While IBS is often referred to as a single condition, it’s actually a group of different syndromes. IBS with constipation, or IBS-C and IBS with diarrhea, or IBS-D are some of the most common types.
People with IBS-D may want to focus on adding soluble fiber to help relieve symptoms.
This type of fiber helps slow digestion and the rate at which carbohydrates and other nutrients are absorbed in your body. (2) Fiber can add form to stool and make it less loose or watery. Soluble fiber can also help control your blood sugar by preventing rapid rises or spikes. You can get soluble fiber from foods like oats, beans, peas, fruits, nuts, and vegetables.
People with IBS-C may want to focus on adding insoluble fiber to help relieve symptoms.
The insoluble form of fiber helps move things through your body and provides “bulk”, helping to prevent constipation and keep you regular. You can get insoluble fiber from foods like fruits, vegetables, nuts, seeds, and whole grains.
2) Go LOW on HIGH FODMAP foods
FODMAP stands for fermentable oligosaccharides, disaccharides, monosaccharides and polyols. These super long words are terms for different types of carbohydrates (some of them simple sugars) that are prevalent in the diet.
Just as some people can’t tolerate the milk sugar lactose, which is one of the disaccharides, others may not be able to tolerate inulin-type fructans or sugar alcohols, found in many sugar-free products.
The FODMAP diet eliminates these types of high-FODMAP foods, hoping to reduce gastrointestinal distress and improve symptoms in irritable bowel syndrome (IBS) such as pain, constipation, diarrhea, bloating, and flatulence. Before moving forward with limiting high FODMAP foods, check out this blog for everything you need to know!

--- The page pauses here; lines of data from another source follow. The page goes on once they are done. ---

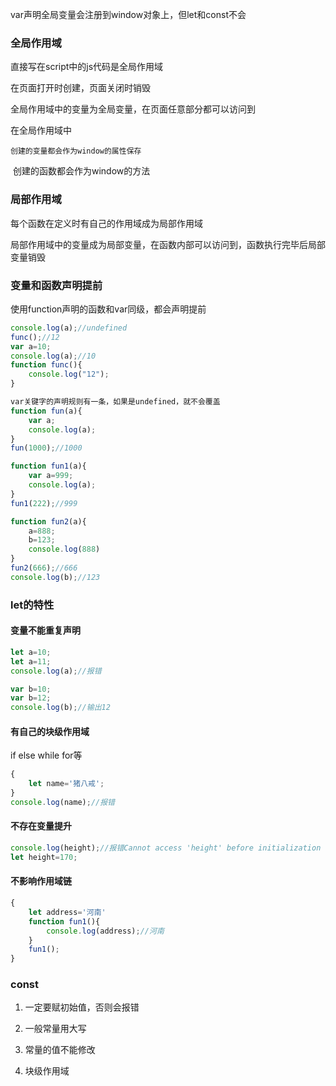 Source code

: var声明全局变量会注册到window对象上，但let和const不会

### 全局作用域

直接写在script中的js代码是全局作用域

在页面打开时创建，页面关闭时销毁

全局作用域中的变量为全局变量，在页面任意部分都可以访问到

在全局作用域中

  	创建的变量都会作为window的属性保存

​	   创建的函数都会作为window的方法

### 局部作用域

每个函数在定义时有自己的作用域成为局部作用域

局部作用域中的变量成为局部变量，在函数内部可以访问到，函数执行完毕后局部变量销毁

### 变量和函数声明提前

使用function声明的函数和var同级，都会声明提前

```js
console.log(a);//undefined
func();//12
var a=10;
console.log(a);//10
function func(){
    console.log("12");
}
```

```js
var关键字的声明规则有一条，如果是undefined，就不会覆盖 
function fun(a){
    var a;
    console.log(a);
}
fun(1000);//1000

function fun1(a){
    var a=999;
    console.log(a);
}
fun1(222);//999

function fun2(a){
    a=888;
    b=123;
    console.log(888)
}
fun2(666);//666
console.log(b);//123
```



### let的特性

#### 变量不能重复声明

```js
let a=10;
let a=11;
console.log(a);//报错

var b=10;
var b=12;
console.log(b);//输出12
```

#### 有自己的块级作用域

if else while for等

```js
{
	let name='猪八戒';
}
console.log(name);//报错
```

#### 不存在变量提升

```js
console.log(height);//报错Cannot access 'height' before initialization
let height=170;
```

#### 不影响作用域链

```js
{
	let address='河南'
	function fun1(){
		console.log(address);//河南
	}
	fun1();
}
```

### const

1. 一定要赋初始值，否则会报错

2. 一般常量用大写

3. 常量的值不能修改

4. 块级作用域

   




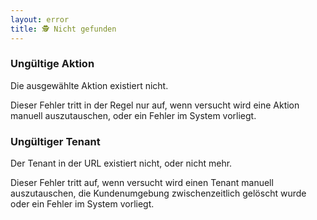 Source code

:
 ```yaml
---
layout: error
title: 🕵️ Nicht gefunden
---
```


### Ungültige Aktion
Die ausgewählte Aktion existiert nicht.

Dieser Fehler tritt in der Regel nur auf, wenn versucht wird eine Aktion 
manuell auszutauschen, oder ein Fehler im System vorliegt.

### Ungültiger Tenant
Der Tenant in der URL existiert nicht, oder nicht mehr.

Dieser Fehler tritt auf, wenn versucht wird einen Tenant
manuell auszutauschen, die Kundenumgebung zwischenzeitlich gelöscht wurde
oder ein Fehler im System vorliegt.
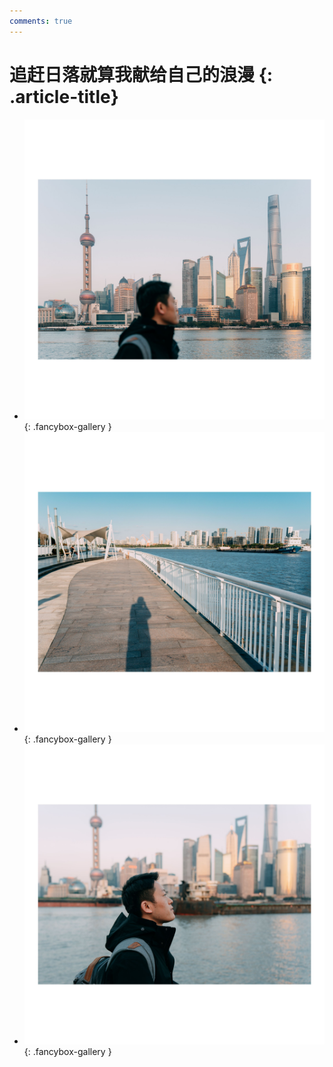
```yaml
---
comments: true
---
```


# 追赶日落就算我献给自己的浪漫 {: .article-title}

<div class="grid cards" markdown>

- [![img](61d754f0-43d7-47ed-9614-35679859b776.jpg)](61d754f0-43d7-47ed-9614-35679859b776.jpg){: .fancybox-gallery }
- [![img](f66d8b47-16a8-461d-8915-6c198e84dd78.jpg)](f66d8b47-16a8-461d-8915-6c198e84dd78.jpg){: .fancybox-gallery }
- [![img](a68760fa-fc60-4bcb-90e4-f7869f2b2487.jpg)](a68760fa-fc60-4bcb-90e4-f7869f2b2487.jpg){: .fancybox-gallery }


</div>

There are ways to still include fiber while following this eating pattern. Here’s a list of some higher fiber low FODMAP foods:
- Nuts and Seeds: Peanuts, walnuts, pumpkin seeds and macadamia nuts
- Fruits: Strawberries, oranges, bananas, kiwi
- Grains/Starches: oats, quinoa, chickpeas, ½ cup lentils, potato with the skin on
- Dark chocolate
- 1/8th an avocado
3) Have a fiber (grams) goal!
There are no guidelines specific to how much fiber people with IBS need as compared to the general population. However, if you already struggle with gut issues it would be beneficial to think about adding fiber slowly to your eating plan.
For most people, when adding fiber into your diet a temporary period of abdominal bloating/distension, discomfort, and change in the bowel habits can occur.
For that reason, it’s wise to start slowly adding fiber when increasing towards your personal goals by increasing roughly 5 grams each week!
4) Think about your microbiome
Recent studies have demonstrated that an imbalance in gut bacteria, or, “dysbiosis”, may be a contributor to IBS. Although there is still much to learn, generally eating in a way to promote a healthy microbiome includes a diet full of probiotics and prebiotics! Pendulum is actively researching the impact of our novel bacterial strains in IBS.
5) Chat with an expert!
There’s a lot of information out there on IBS and what foods you “should and shouldn’t eat”. It can be overwhelming to navigate on your own. Luckily, Pendulum has a team of registered dietitians who are here to support you on your health journey!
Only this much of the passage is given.